WHAT IS BEING ASKED: In the entries that follow, find each line with the word "thru" and copy it.

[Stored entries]

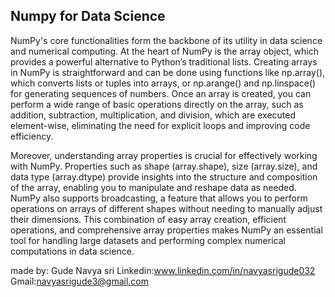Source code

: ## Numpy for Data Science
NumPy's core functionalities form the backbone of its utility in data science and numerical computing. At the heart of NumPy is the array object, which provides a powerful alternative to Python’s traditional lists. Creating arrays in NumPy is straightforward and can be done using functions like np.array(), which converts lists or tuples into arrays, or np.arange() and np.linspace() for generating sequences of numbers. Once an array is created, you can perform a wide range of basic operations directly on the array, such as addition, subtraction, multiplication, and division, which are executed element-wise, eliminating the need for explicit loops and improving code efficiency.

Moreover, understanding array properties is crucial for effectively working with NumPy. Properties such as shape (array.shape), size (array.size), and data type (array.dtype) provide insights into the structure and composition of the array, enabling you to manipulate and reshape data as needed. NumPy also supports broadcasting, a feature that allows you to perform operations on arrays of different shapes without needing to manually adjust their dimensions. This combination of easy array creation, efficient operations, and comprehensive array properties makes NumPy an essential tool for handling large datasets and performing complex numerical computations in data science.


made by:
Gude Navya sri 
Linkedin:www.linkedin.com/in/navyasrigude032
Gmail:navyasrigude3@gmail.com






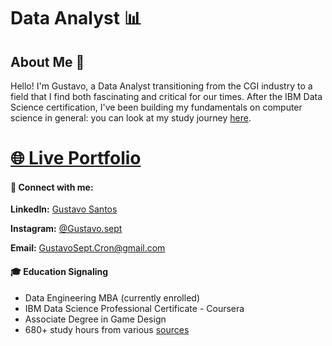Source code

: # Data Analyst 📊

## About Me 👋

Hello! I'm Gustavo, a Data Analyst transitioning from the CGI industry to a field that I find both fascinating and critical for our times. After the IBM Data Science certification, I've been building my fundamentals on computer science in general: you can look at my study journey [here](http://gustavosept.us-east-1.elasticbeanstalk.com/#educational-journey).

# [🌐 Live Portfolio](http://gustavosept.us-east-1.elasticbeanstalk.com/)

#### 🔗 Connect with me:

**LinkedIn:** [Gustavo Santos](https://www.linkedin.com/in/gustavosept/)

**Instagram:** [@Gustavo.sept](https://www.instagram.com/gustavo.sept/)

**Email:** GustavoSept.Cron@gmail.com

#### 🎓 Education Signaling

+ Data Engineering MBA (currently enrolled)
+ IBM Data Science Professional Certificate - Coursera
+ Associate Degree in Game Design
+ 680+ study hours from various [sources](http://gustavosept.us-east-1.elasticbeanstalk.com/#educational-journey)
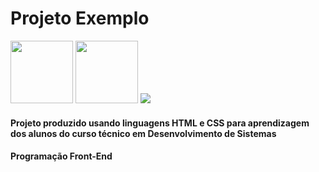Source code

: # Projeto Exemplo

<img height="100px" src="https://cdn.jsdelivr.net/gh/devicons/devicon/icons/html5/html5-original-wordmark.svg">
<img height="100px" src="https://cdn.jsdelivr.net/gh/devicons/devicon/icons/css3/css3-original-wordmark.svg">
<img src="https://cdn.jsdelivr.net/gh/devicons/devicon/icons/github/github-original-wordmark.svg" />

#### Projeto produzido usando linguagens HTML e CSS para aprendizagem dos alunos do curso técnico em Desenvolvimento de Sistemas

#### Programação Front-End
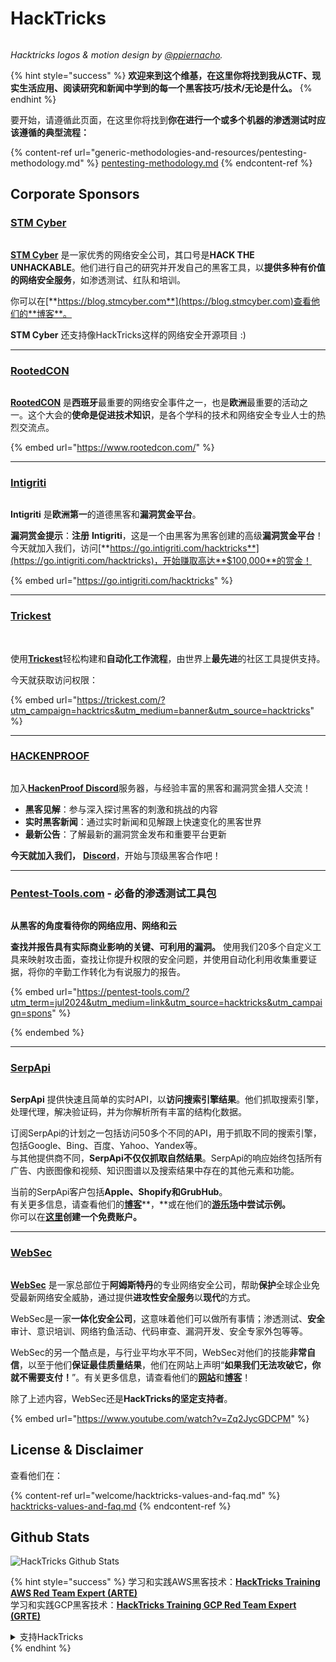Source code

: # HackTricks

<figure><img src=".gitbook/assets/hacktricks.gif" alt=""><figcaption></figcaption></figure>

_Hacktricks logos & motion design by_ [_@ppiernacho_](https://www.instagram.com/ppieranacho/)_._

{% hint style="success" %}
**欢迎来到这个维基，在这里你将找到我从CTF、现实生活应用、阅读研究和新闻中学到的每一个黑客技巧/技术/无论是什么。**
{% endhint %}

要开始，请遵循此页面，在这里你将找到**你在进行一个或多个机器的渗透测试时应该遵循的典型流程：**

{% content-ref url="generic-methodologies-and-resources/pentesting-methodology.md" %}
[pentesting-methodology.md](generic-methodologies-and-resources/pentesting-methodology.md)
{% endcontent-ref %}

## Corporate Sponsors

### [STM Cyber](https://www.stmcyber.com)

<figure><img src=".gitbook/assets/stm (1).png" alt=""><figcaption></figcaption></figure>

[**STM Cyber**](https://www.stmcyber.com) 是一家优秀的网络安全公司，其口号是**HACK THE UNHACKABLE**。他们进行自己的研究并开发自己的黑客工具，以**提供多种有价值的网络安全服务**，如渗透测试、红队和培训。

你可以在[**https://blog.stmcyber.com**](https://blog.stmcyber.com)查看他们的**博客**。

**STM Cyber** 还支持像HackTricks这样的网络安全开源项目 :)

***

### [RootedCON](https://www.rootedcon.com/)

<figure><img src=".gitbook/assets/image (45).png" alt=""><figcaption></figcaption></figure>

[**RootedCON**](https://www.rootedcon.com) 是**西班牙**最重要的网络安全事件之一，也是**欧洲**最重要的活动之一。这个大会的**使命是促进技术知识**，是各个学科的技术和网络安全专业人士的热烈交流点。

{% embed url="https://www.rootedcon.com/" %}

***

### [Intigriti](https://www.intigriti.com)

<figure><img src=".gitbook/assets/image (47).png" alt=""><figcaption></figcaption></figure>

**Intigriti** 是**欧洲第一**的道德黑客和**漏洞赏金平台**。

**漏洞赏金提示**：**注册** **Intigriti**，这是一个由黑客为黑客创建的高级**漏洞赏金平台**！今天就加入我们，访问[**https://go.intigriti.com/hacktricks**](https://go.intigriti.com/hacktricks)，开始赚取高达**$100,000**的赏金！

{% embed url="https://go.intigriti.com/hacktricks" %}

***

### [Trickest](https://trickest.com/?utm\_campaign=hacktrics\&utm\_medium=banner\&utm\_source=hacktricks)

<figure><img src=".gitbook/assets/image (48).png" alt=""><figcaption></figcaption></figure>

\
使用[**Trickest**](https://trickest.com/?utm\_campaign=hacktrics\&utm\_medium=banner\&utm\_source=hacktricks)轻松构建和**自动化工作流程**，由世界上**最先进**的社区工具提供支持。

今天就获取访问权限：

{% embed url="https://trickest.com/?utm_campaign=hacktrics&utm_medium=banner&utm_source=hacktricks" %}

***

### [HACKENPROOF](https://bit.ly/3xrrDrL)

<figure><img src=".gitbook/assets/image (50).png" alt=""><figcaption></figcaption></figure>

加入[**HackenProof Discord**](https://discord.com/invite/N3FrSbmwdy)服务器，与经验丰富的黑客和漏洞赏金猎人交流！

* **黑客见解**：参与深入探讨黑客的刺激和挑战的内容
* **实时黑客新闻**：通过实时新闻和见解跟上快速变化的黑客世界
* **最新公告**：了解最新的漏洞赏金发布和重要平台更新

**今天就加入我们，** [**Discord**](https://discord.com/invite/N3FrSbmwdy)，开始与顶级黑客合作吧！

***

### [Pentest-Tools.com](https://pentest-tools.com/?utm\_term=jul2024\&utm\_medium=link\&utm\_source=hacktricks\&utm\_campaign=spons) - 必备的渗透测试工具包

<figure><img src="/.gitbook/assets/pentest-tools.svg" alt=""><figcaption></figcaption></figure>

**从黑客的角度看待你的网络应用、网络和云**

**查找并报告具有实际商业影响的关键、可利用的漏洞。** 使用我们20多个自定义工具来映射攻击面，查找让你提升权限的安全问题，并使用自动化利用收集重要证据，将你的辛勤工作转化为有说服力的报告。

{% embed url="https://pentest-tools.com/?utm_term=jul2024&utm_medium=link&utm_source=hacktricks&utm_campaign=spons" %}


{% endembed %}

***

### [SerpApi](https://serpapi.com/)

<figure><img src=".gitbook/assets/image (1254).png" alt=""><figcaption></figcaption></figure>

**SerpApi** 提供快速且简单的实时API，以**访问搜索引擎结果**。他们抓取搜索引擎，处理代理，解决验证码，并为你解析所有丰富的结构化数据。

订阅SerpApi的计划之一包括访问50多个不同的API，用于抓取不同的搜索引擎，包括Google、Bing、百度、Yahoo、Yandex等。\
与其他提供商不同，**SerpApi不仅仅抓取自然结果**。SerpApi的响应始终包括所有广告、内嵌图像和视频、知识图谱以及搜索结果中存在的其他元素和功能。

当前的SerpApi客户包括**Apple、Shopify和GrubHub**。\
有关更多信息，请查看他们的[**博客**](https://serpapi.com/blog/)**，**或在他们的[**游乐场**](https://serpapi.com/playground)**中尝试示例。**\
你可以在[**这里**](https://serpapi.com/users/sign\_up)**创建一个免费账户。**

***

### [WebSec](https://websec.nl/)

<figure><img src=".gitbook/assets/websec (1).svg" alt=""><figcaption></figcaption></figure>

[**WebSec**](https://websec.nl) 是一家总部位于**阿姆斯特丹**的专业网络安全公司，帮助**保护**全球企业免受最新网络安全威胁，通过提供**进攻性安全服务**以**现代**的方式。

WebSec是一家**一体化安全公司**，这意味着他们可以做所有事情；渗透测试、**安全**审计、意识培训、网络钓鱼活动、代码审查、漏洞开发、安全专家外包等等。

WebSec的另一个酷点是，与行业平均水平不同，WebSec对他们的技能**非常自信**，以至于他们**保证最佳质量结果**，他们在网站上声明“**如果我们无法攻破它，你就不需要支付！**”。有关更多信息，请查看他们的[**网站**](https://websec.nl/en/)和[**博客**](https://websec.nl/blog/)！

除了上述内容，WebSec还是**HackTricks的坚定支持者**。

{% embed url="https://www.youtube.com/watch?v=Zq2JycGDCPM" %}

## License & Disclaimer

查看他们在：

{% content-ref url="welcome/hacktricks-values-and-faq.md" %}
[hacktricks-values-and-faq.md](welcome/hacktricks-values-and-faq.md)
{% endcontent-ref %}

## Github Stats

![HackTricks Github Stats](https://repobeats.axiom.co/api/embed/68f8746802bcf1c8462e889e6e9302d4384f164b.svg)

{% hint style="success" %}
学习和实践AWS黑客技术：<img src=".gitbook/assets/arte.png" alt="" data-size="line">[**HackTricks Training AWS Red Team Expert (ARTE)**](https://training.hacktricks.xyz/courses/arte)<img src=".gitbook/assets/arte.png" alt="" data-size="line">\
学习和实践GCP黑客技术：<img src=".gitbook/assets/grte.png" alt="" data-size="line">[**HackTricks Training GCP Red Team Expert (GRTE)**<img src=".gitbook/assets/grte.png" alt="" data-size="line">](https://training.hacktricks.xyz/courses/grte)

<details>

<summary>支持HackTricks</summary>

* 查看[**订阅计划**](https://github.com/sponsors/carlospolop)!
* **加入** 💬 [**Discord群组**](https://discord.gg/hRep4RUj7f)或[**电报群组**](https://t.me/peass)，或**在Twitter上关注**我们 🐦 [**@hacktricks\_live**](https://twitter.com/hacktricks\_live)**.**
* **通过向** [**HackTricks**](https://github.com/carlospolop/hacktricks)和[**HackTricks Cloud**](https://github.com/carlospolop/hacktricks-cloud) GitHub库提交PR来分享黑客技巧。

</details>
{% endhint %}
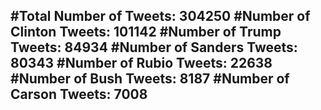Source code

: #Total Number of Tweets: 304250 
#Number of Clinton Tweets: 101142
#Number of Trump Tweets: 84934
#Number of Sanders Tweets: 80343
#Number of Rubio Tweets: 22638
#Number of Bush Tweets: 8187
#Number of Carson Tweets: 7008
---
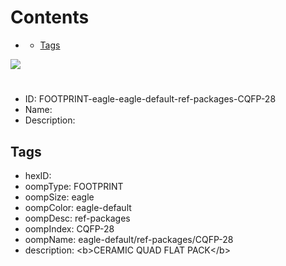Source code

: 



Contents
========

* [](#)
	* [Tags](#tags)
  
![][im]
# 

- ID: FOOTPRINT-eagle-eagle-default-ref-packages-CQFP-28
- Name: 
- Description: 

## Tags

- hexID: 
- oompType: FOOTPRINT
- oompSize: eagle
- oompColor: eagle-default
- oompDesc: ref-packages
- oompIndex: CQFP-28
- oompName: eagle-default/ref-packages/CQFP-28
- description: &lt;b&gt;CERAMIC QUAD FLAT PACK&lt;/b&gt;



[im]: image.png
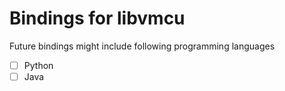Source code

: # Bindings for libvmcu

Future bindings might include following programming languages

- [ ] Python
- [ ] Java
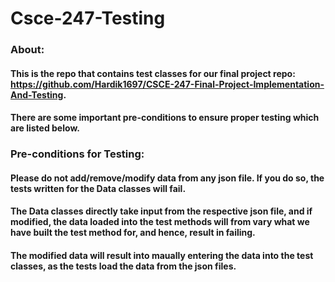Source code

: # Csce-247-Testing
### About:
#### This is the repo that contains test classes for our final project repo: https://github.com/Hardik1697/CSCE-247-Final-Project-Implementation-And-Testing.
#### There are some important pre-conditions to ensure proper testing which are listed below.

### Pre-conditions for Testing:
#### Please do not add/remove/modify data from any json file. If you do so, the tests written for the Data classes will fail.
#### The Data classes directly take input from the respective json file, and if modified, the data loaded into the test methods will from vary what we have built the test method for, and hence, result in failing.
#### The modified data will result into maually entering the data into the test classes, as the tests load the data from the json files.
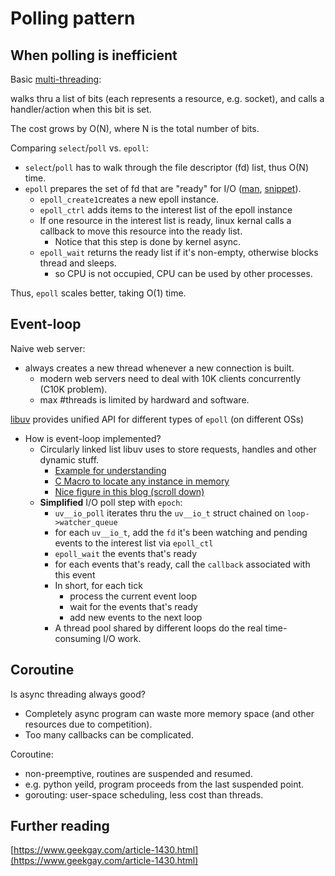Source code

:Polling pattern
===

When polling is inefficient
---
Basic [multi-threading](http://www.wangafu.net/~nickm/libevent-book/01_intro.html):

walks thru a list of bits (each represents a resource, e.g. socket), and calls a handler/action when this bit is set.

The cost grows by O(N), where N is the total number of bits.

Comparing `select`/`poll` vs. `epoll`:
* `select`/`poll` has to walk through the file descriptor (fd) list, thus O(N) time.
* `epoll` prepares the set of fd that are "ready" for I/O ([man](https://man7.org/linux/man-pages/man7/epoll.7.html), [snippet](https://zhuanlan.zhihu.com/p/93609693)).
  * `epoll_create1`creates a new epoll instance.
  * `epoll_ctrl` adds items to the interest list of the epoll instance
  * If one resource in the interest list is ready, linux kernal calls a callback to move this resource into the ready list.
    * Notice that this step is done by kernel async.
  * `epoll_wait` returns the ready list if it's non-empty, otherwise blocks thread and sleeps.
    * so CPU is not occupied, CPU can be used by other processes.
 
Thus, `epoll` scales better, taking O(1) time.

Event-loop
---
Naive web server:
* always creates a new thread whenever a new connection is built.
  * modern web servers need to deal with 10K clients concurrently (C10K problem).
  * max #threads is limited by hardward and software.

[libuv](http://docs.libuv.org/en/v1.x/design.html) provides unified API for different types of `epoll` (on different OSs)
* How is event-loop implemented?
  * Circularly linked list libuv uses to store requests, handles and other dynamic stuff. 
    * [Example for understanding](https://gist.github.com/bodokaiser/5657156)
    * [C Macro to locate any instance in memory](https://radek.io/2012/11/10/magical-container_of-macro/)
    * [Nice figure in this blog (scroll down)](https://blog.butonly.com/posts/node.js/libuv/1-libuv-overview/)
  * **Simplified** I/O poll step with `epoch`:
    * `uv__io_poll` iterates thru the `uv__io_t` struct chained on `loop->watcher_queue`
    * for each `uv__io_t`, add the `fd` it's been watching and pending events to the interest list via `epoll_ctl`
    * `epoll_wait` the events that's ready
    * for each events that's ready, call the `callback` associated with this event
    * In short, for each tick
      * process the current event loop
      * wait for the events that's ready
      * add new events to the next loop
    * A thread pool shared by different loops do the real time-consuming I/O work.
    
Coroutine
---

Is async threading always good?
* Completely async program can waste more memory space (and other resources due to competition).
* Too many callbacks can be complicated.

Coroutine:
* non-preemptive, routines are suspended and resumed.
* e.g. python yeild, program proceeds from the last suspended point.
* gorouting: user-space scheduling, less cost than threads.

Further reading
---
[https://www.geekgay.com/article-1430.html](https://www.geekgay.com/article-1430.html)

OUTPUT FOR THIS TASK:
walks thru a list of bits (each represents a resource, e.g. socket), and calls a handler/action when this bit is set.
    * `uv__io_poll` iterates thru the `uv__io_t` struct chained on `loop->watcher_queue`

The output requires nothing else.